Exclude the pictures, then restate exactly each line of the data below from the first through the line containing "must have the".

[Document images with source code]
########################################

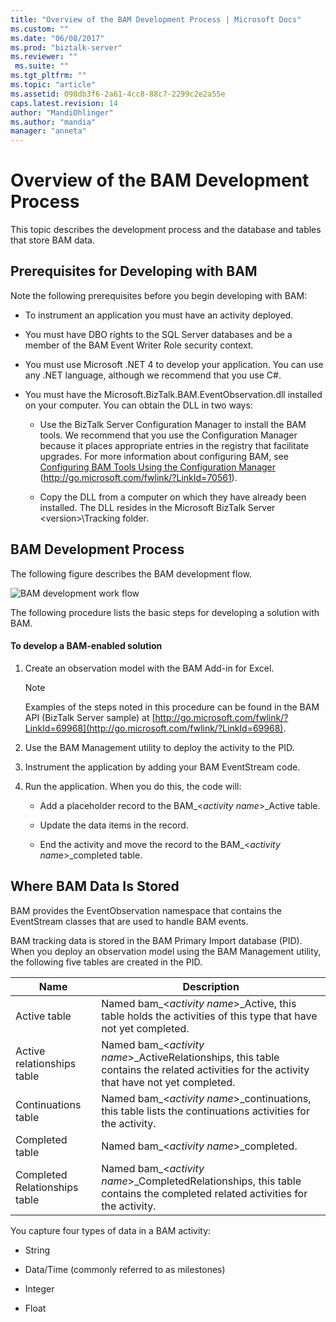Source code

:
 ```yaml
---
title: "Overview of the BAM Development Process | Microsoft Docs"
ms.custom: ""
ms.date: "06/08/2017"
ms.prod: "biztalk-server"
ms.reviewer: ""
 ms.suite: ""
ms.tgt_pltfrm: ""
ms.topic: "article"
ms.assetid: 098db3f6-2a61-4cc8-88c7-2299c2e2a55e
caps.latest.revision: 14
author: "MandiOhlinger"
ms.author: "mandia"
manager: "anneta"
---
```

# Overview of the BAM Development Process
This topic describes the development process and the database and tables that store BAM data.  
  
## Prerequisites for Developing with BAM  
 Note the following prerequisites before you begin developing with BAM:  
  
-   To instrument an application you must have an activity deployed.  
  
-   You must have DBO rights to the SQL Server databases and be a member of the BAM Event Writer Role security context.  
  
-   You must use Microsoft .NET 4 to develop your application. You can use any .NET language, although we recommend that you use C#.  
  
-   You must have the Microsoft.BizTalk.BAM.EventObservation.dll installed on your computer. You can obtain the DLL in two ways:  
  
    -   Use the BizTalk Server Configuration Manager to install the BAM tools. We recommend that you use the Configuration Manager because it places appropriate entries in the registry that facilitate upgrades. For more information about configuring BAM, see [Configuring BAM Tools Using the Configuration Manager](http://go.microsoft.com/fwlink/?LinkId=70561) (http://go.microsoft.com/fwlink/?LinkId=70561).  
  
    -   Copy the DLL from a computer on which they have already been installed. The DLL resides in the Microsoft BizTalk Server \<version>\Tracking folder.  
  
## BAM Development Process  
 The following figure describes the BAM development flow.  
  
 ![BAM development work flow](../core/media/dwb-bamdevelopmentflowc.gif "dwb_bamdevelopmentflowc")  
  
 The following procedure lists the basic steps for developing a solution with BAM.  
  
#### To develop a BAM-enabled solution  
  
1.  Create an observation model with the BAM Add-in for Excel.  
  
    > [!NOTE]
    >  Examples of the steps noted in this procedure can be found in the BAM API (BizTalk Server sample) at [http://go.microsoft.com/fwlink/?LinkId=69968](http://go.microsoft.com/fwlink/?LinkId=69968).  
  
2.  Use the BAM Management utility to deploy the activity to the PID.  
  
3.  Instrument the application by adding your BAM EventStream code.  
  
4.  Run the application. When you do this, the code will:  
  
    -   Add a placeholder record to the BAM_\<*activity name*>_Active table.  
  
    -   Update the data items in the record.  
  
    -   End the activity and move the record to the BAM_\<*activity nam*e>_completed table.  
  
## Where BAM Data Is Stored  
 BAM provides the EventObservation namespace that contains the EventStream classes that are used to handle BAM events.  
  
 BAM tracking data is stored in the BAM Primary Import database (PID). When you deploy an observation model using the BAM Management utility, the following five tables are created in the PID.  
  
|Name|Description|  
|----------|-----------------|  
|Active table|Named bam_\<*activity name*>_Active, this table holds the activities of this type that have not yet completed.|  
|Active relationships table|Named bam_\<*activity name*>_ActiveRelationships, this table contains the related activities for the activity that have not yet completed.|  
|Continuations table|Named bam_\<*activity name*>_continuations, this table lists the continuations activities for the activity.|  
|Completed table|Named bam_\<*activity name*>_completed.|  
|Completed Relationships table|Named bam_\<*activity name*>_CompletedRelationships, this table contains the completed related activities for the activity.|  
  
 You capture four types of data in a BAM activity:  
  
-   String  
  
-   Data/Time (commonly referred to as milestones)  
  
-   Integer  
  
-   Float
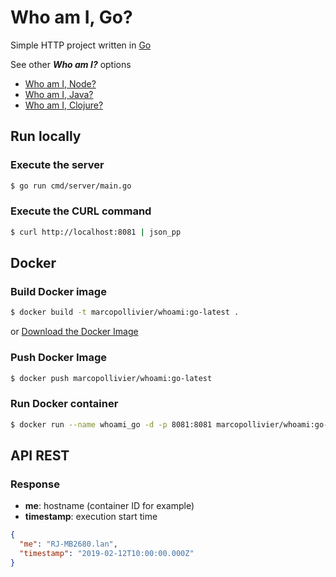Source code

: # Who am I, Go? 

Simple HTTP project written in [Go](https://golang.org/) 

See other _**Who am I?**_ options
- [Who am I, Node?](https://github.com/marcopollivier/whoaminode)
- [Who am I, Java?](https://github.com/marcopollivier/whoamijava)
- [Who am I, Clojure?](https://github.com/marcopollivier/whoamiclojure)

## Run locally 

### Execute the server 
```bash 
$ go run cmd/server/main.go
```

### Execute the CURL command 

```bash 
$ curl http://localhost:8081 | json_pp
```

## Docker

### Build Docker image

```bash
$ docker build -t marcopollivier/whoami:go-latest .
```

or [Download the Docker Image](https://hub.docker.com/r/marcopollivier/whoami)

### Push Docker Image

```bash
$ docker push marcopollivier/whoami:go-latest
```

### Run Docker container

```bash
$ docker run --name whoami_go -d -p 8081:8081 marcopollivier/whoami:go-latest
```

## API REST

### Response

- **me**: hostname (container ID for example)
- **timestamp**: execution start time 

```json
{
  "me": "RJ-MB2680.lan",
  "timestamp": "2019-02-12T10:00:00.000Z"
}
```
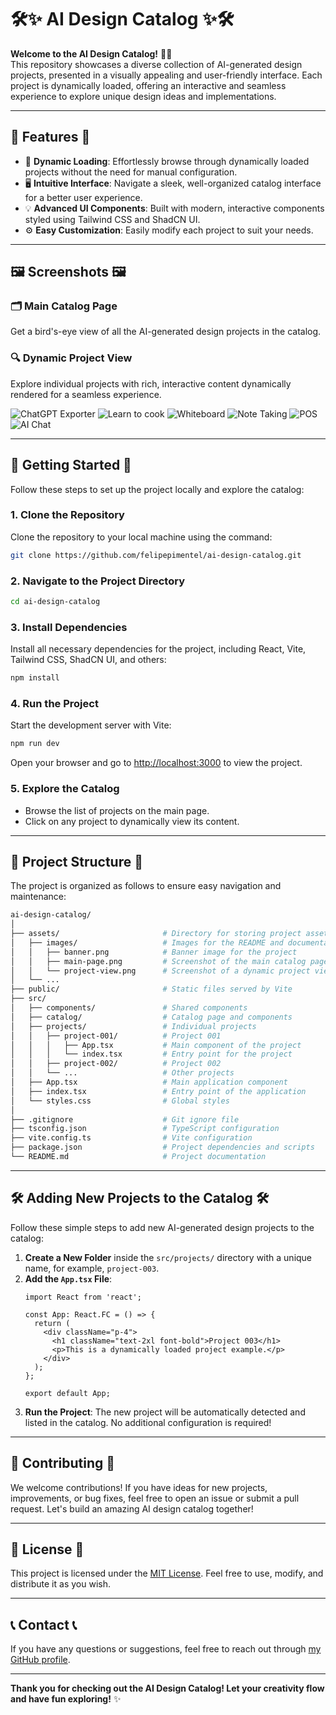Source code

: # 🛠️✨ **AI Design Catalog** ✨🛠️

**Welcome to the AI Design Catalog!** 🎨🚀  
This repository showcases a diverse collection of AI-generated design projects, presented in a visually appealing and user-friendly interface. Each project is dynamically loaded, offering an interactive and seamless experience to explore unique design ideas and implementations.

---

## 🌟 **Features** 🌟

- 🔄 **Dynamic Loading**: Effortlessly browse through dynamically loaded projects without the need for manual configuration.
- 🖥️ **Intuitive Interface**: Navigate a sleek, well-organized catalog interface for a better user experience.
- 💡 **Advanced UI Components**: Built with modern, interactive components styled using Tailwind CSS and ShadCN UI.
- ⚙️ **Easy Customization**: Easily modify each project to suit your needs.

---

## 🖼️ **Screenshots** 🖼️

### 🗂️ **Main Catalog Page**

Get a bird's-eye view of all the AI-generated design projects in the catalog.

### 🔍 **Dynamic Project View**

Explore individual projects with rich, interactive content dynamically rendered for a seamless experience.

![ChatGPT Exporter](./assets/images/chatgpt-exporter.png)
![Learn to cook](./assets/images/learntocook.png)
![Whiteboard](./assets/images/whiteboard.png)
![Note Taking](./assets/images/note-taking.png)
![POS](./assets/images/pos.png)
![AI Chat](./assets/images/ai-chat.png)

---

## 🚀 **Getting Started** 🚀

Follow these steps to set up the project locally and explore the catalog:

### 1. **Clone the Repository**

Clone the repository to your local machine using the command:

```bash
git clone https://github.com/felipepimentel/ai-design-catalog.git
```

### 2. **Navigate to the Project Directory**

```bash
cd ai-design-catalog
```

### 3. **Install Dependencies**

Install all necessary dependencies for the project, including React, Vite, Tailwind CSS, ShadCN UI, and others:

```bash
npm install
```

### 4. **Run the Project**

Start the development server with Vite:

```bash
npm run dev
```

Open your browser and go to [http://localhost:3000](http://localhost:3000) to view the project.

### 5. **Explore the Catalog**

- Browse the list of projects on the main page.
- Click on any project to dynamically view its content.

---

## 🧩 **Project Structure** 🧩

The project is organized as follows to ensure easy navigation and maintenance:

```bash
ai-design-catalog/
│
├── assets/                       # Directory for storing project assets, including images
│   ├── images/                   # Images for the README and documentation
│   │   ├── banner.png            # Banner image for the project
│   │   ├── main-page.png         # Screenshot of the main catalog page
│   │   └── project-view.png      # Screenshot of a dynamic project view
│   └── ...
├── public/                       # Static files served by Vite
├── src/
│   ├── components/               # Shared components
│   ├── catalog/                  # Catalog page and components
│   ├── projects/                 # Individual projects
│   │   ├── project-001/          # Project 001
│   │   │   ├── App.tsx           # Main component of the project
│   │   │   └── index.tsx         # Entry point for the project
│   │   ├── project-002/          # Project 002
│   │   └── ...                   # Other projects
│   ├── App.tsx                   # Main application component
│   ├── index.tsx                 # Entry point of the application
│   └── styles.css                # Global styles
│
├── .gitignore                    # Git ignore file
├── tsconfig.json                 # TypeScript configuration
├── vite.config.ts                # Vite configuration
├── package.json                  # Project dependencies and scripts
└── README.md                     # Project documentation
```

---

## 🛠️ **Adding New Projects to the Catalog** 🛠️

Follow these simple steps to add new AI-generated design projects to the catalog:

1. **Create a New Folder** inside the `src/projects/` directory with a unique name, for example, `project-003`.
2. **Add the `App.tsx` File**:
    ```tsx
    import React from 'react';

    const App: React.FC = () => {
      return (
        <div className="p-4">
          <h1 className="text-2xl font-bold">Project 003</h1>
          <p>This is a dynamically loaded project example.</p>
        </div>
      );
    };

    export default App;
    ```
3. **Run the Project**: The new project will be automatically detected and listed in the catalog. No additional configuration is required!

---

## 🎨 **Contributing** 🎨

We welcome contributions! If you have ideas for new projects, improvements, or bug fixes, feel free to open an issue or submit a pull request. Let's build an amazing AI design catalog together!

---

## 📄 **License** 📄

This project is licensed under the [MIT License](LICENSE). Feel free to use, modify, and distribute it as you wish.

---

## 📞 **Contact** 📞

If you have any questions or suggestions, feel free to reach out through [my GitHub profile](https://github.com/felipepimentel).

---

**Thank you for checking out the AI Design Catalog! Let your creativity flow and have fun exploring!** ✨
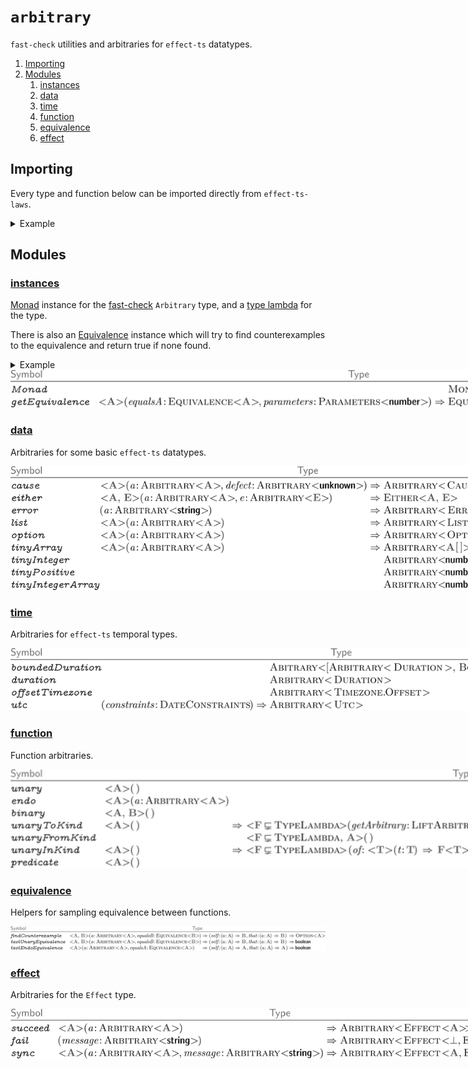 # `arbitrary`

`fast-check` utilities and arbitraries for `effect-ts` datatypes.

1. [Importing](#importing)
2. [Modules](#modules)
   1. [instances](#instances)
   2. [data](#data)
   3. [time](#time)
   4. [function](#function)
   5. [equivalence](#equivalence)
   6. [effect](#effect)

## Importing

Every type and function below can be imported directly from
`effect-ts-laws`.

<details><summary>Example</summary>

---

Importing arbitraries from this package:

```ts
import {Option as OP, pipe} from 'effect'
import {tinyArray, tinyInteger, option} from 'effect-ts-laws'
import fc from 'fast-check'

const arbitrary: fc.Arbitrary<OP.Option<number>[]> = pipe(
  tinyInteger,
  option,
  tinyArray
)
```

</details>

## Modules

### [instances](https://github.com/middle-ages/effect-ts-laws/tree/main/src/arbitrary/instances.ts)

[Monad](https://github.com/Effect-TS/effect/blob/main/packages/typeclass/src/Monad.ts)
instance for the [fast-check](https://fast-check.dev/) `Arbitrary` type, and a
[type lambda](https://effect.website/docs/other/behaviour/hkt#type-lambdas) for
the type.

There is also an
[Equivalence](https://github.com/Effect-TS/effect/blob/main/packages/effect/src/Equivalence.ts)
instance which will try to find counterexamples to the equivalence and return
true if none found.

<details><summary>Example</summary>

---
Using the `flatMap` function:

```ts
import {Effect as EF, flow, pipe} from 'effect'
import {Monad} from 'effect-ts-laws'
import fc from 'fast-check'

const greaterThanOne = (i: number): EF.Effect<string, Error> =>
  i > 1 ? EF.succeed('OK') : EF.fail(new Error('KO'))

const oneThirdFail: fc.Arbitrary<EF.Effect<string, Error>> = pipe(
  fc.integer({min: 1, max: 3}),
  Monad.flatMap(flow(greaterThanOne, fc.constant)),
)
```

</details>

<img src="docs/instances.svg" title="instances.ts" alt="fast-check effect-ts instances" style="min-width:731pt">

### [data](https://github.com/middle-ages/effect-ts-laws/blob/main/src/arbitrary/data.ts)

Arbitraries for some basic `effect-ts` datatypes.

<img src="docs/data.svg" title="data.ts" alt="data arbitraries" style="min-width:607pt">

### [time](https://github.com/middle-ages/effect-ts-laws/blob/main/src/arbitrary/time.ts)

Arbitraries for `effect-ts` temporal types.

<img src="docs/time.svg" title="time.ts" alt="time arbitraries" style="min-width:685pt">

### [function](https://github.com/middle-ages/effect-ts-laws/blob/main/src/arbitrary/function.ts)

Function arbitraries.

<img src="docs/function.svg" title="function.ts" alt="function arbitraries" style="min-width:974pt">

### [equivalence](https://github.com/middle-ages/effect-ts-laws/blob/main/src/arbitrary/equivalence.ts)

Helpers for sampling equivalence between functions.

<img src="docs/equivalence.svg" title="equivalence.ts" alt="equivalence of functions" style="min-width:980">

### [effect](https://github.com/middle-ages/effect-ts-laws/blob/main/src/arbitrary/effect.ts)

Arbitraries for the `Effect` type.

<img src="docs/effect.svg" title="effect.ts" alt="effect arbitraries" style="min-width:590pt">
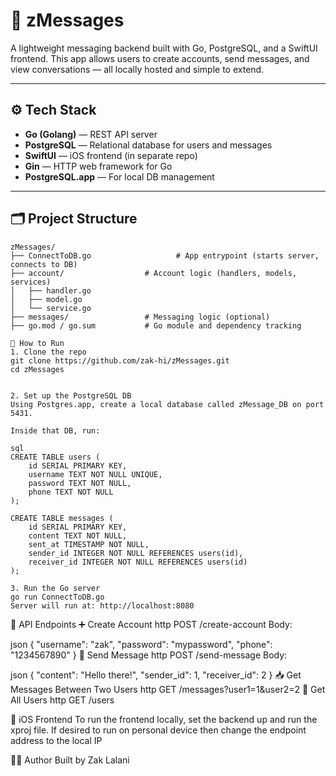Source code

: # 📩 zMessages

A lightweight messaging backend built with Go, PostgreSQL, and a SwiftUI frontend. This app allows users to create accounts, send messages, and view conversations — all locally hosted and simple to extend.

---

## ⚙️ Tech Stack

- **Go (Golang)** — REST API server
- **PostgreSQL** — Relational database for users and messages
- **SwiftUI** — iOS frontend (in separate repo)
- **Gin** — HTTP web framework for Go
- **PostgreSQL.app** — For local DB management

---

## 🗂 Project Structure

```
zMessages/
├── ConnectToDB.go                   # App entrypoint (starts server, connects to DB)
├── account/                  # Account logic (handlers, models, services)
│   ├── handler.go
│   ├── model.go
│   └── service.go
├── messages/                 # Messaging logic (optional)
├── go.mod / go.sum           # Go module and dependency tracking
```


```
🧪 How to Run
1. Clone the repo
git clone https://github.com/zak-hi/zMessages.git
cd zMessages
```

```

2. Set up the PostgreSQL DB
Using Postgres.app, create a local database called zMessage_DB on port 5431.

Inside that DB, run:

sql
CREATE TABLE users (
    id SERIAL PRIMARY KEY,
    username TEXT NOT NULL UNIQUE,
    password TEXT NOT NULL,
    phone TEXT NOT NULL
);

CREATE TABLE messages (
    id SERIAL PRIMARY KEY,
    content TEXT NOT NULL,
    sent_at TIMESTAMP NOT NULL,
    sender_id INTEGER NOT NULL REFERENCES users(id),
    receiver_id INTEGER NOT NULL REFERENCES users(id)
);

```

```
3. Run the Go server
go run ConnectToDB.go
Server will run at: http://localhost:8080
```


🚀 API Endpoints
➕ Create Account
http
POST /create-account
Body:

json
{
  "username": "zak",
  "password": "mypassword",
  "phone": "1234567890"
}
💬 Send Message
http
POST /send-message
Body:

json
{
  "content": "Hello there!",
  "sender_id": 1,
  "receiver_id": 2
}
📥 Get Messages Between Two Users
http
GET /messages?user1=1&user2=2
👥 Get All Users
http
GET /users



📱 iOS Frontend
To run the frontend locally, set the backend up and run the xproj file.
If desired to run on personal device then change the endpoint address to the local IP

🙋‍♂️ Author
Built by Zak Lalani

########################################

▸ Exercise output
Source code

:
 ```yaml
---
title: "Overview of the BAM Development Process | Microsoft Docs"
ms.custom: ""
ms.date: "06/08/2017"
ms.prod: "biztalk-server"
ms.reviewer: ""
 ms.suite: ""
ms.tgt_pltfrm: ""
ms.topic: "article"
ms.assetid: 098db3f6-2a61-4cc8-88c7-2299c2e2a55e
caps.latest.revision: 14
author: "MandiOhlinger"
ms.author: "mandia"
manager: "anneta"
---
```

# Overview of the BAM Development Process
This topic describes the development process and the database and tables that store BAM data.  
  
## Prerequisites for Developing with BAM  
 Note the following prerequisites before you begin developing with BAM:  
  
-   To instrument an application you must have an activity deployed.  
  
-   You must have DBO rights to the SQL Server databases and be a member of the BAM Event Writer Role security context.  
  
-   You must use Microsoft .NET 4 to develop your application. You can use any .NET language, although we recommend that you use C#.  
  
-   You must have the Microsoft.BizTalk.BAM.EventObservation.dll installed on your computer. You can obtain the DLL in two ways:  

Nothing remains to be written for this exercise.